Item 19 of the FDD delineates financial performance of the franchise and offers a glimpse of the average revenue a franchisee can make. Item 19 is also called Financial Performance Representations (FPR). Many times there is such a wide range offered in the FPR ($50,000-$500,000) that item 19 is a relative number. This is why some franchisors decide not to include item 19 since filling out the item is optional.
Understanding how much you can make as a franchise owner is situational. However, there is some insight into typical franchise owner salaries. It’s important to note that this information is incredibly vague. There are hundreds of business concepts in the franchise industry with varying operational costs and revenues.
Breaking Down the Figures
So, is there a conclusive way of answering how much do franchise owners make? A few research firms have attempted to crunch the numbers and supply a definitive figure. Franchise Business Review analyzed data from 28,500 franchisees surveyed, finding the average annual pre-tax income to float around $80,000. Take this number with a grain of salt. A small number of top-performing franchises can artificially inflate this end figure. After compensating for artificial inflation, the average annual pre-tax income for the same group of franchisees was actually under $50,000. The same report showed that 51.5% of franchises earn profits of less than $50,000 a year while 7% earned upward of $250,00 a year. This reinforces the idea that individual success is contingent on how hard each franchise owner works.

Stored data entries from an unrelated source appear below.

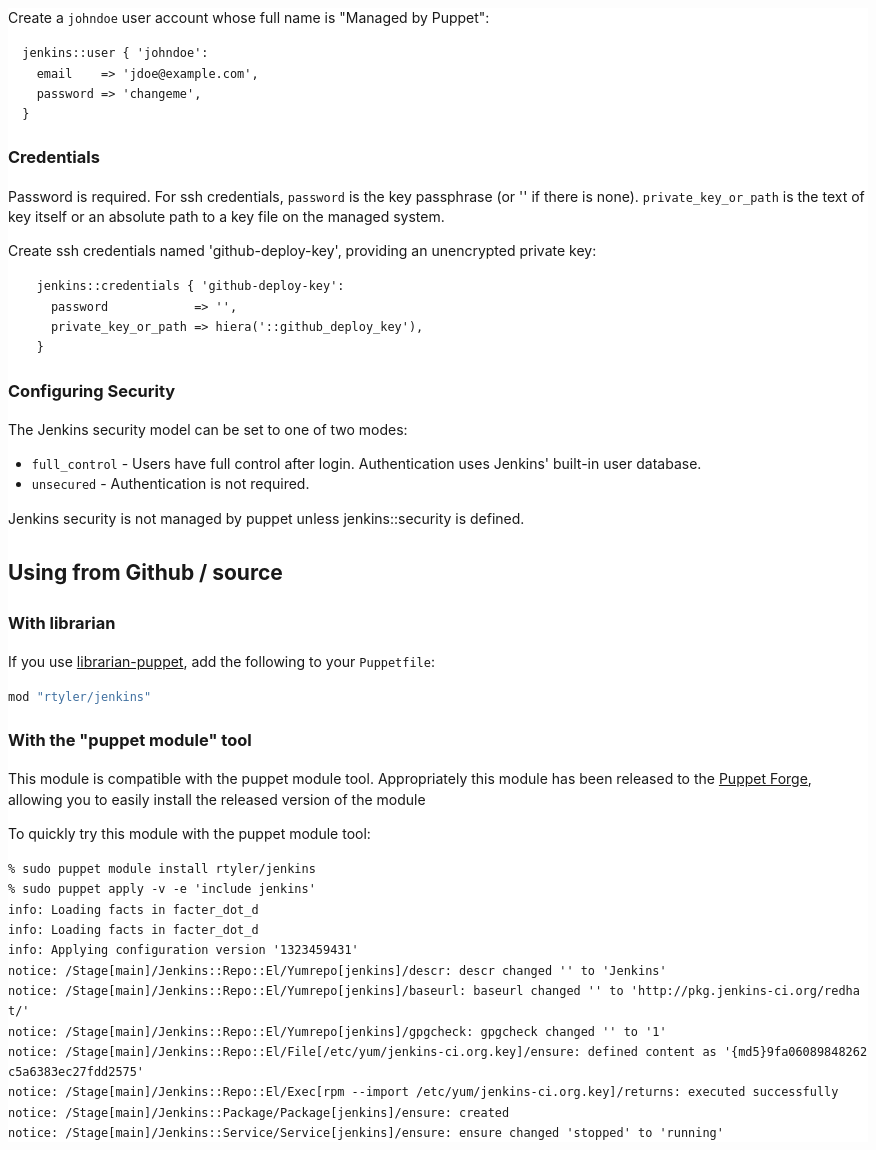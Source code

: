 Create a `johndoe` user account whose full name is "Managed by Puppet":
```puppet
  jenkins::user { 'johndoe':
    email    => 'jdoe@example.com',
    password => 'changeme',
  }
```

### Credentials

Password is required. For ssh credentials, `password` is the key passphrase (or
'' if there is none). `private_key_or_path` is the text of key itself or an
absolute path to a key file on the managed system.

Create ssh credentials named 'github-deploy-key', providing an unencrypted
private key:
```puppet
    jenkins::credentials { 'github-deploy-key':
      password            => '',
      private_key_or_path => hiera('::github_deploy_key'),
    }
```

### Configuring Security

The Jenkins security model can be set to one of two modes:

* `full_control` - Users have full control after login. Authentication uses
  Jenkins' built-in user database.
* `unsecured` - Authentication is not required.

Jenkins security is not managed by puppet unless jenkins::security is defined.

## Using from Github / source

### With librarian

If you use [librarian-puppet](https://github.com/rodjek/librarian-puppet), add
the following to your `Puppetfile`:

```ruby
mod "rtyler/jenkins"
```

### With the "puppet module" tool

This module is compatible with the puppet module tool. Appropriately this
module has been released to the [Puppet Forge](http://forge.puppetlabs.com/),
allowing you to easily install the released version of the module

To quickly try this module with the puppet module tool:

    % sudo puppet module install rtyler/jenkins
    % sudo puppet apply -v -e 'include jenkins'
    info: Loading facts in facter_dot_d
    info: Loading facts in facter_dot_d
    info: Applying configuration version '1323459431'
    notice: /Stage[main]/Jenkins::Repo::El/Yumrepo[jenkins]/descr: descr changed '' to 'Jenkins'
    notice: /Stage[main]/Jenkins::Repo::El/Yumrepo[jenkins]/baseurl: baseurl changed '' to 'http://pkg.jenkins-ci.org/redhat/'
    notice: /Stage[main]/Jenkins::Repo::El/Yumrepo[jenkins]/gpgcheck: gpgcheck changed '' to '1'
    notice: /Stage[main]/Jenkins::Repo::El/File[/etc/yum/jenkins-ci.org.key]/ensure: defined content as '{md5}9fa06089848262c5a6383ec27fdd2575'
    notice: /Stage[main]/Jenkins::Repo::El/Exec[rpm --import /etc/yum/jenkins-ci.org.key]/returns: executed successfully
    notice: /Stage[main]/Jenkins::Package/Package[jenkins]/ensure: created
    notice: /Stage[main]/Jenkins::Service/Service[jenkins]/ensure: ensure changed 'stopped' to 'running'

Quick-service restaurants comprise 20.8% of the franchise industry. A restaurant franchise owner makes on average $82,033 a year, according to the FBR. Restaurants usually have the highest startup costs but at the same yield some of the highest returns. A well-established restaurant brand might require anywhere from $100,000 to $500,000 in initial costs. A well-established brand can cost up to $1 million. These startup costs also come into play in deciphering how much a franchise owner can make. Return on investment (ROI) is dependent on these startup costs. Items 5, 6, and 7 of the FDD disclose these initial startup fees. Costs for royalties, advertising, and equipment purchasing will be listed here. Another thing to take into consideration is expansion. A franchise owner who owns a dozen McDonald’s is going make more than an owner of a single restaurant.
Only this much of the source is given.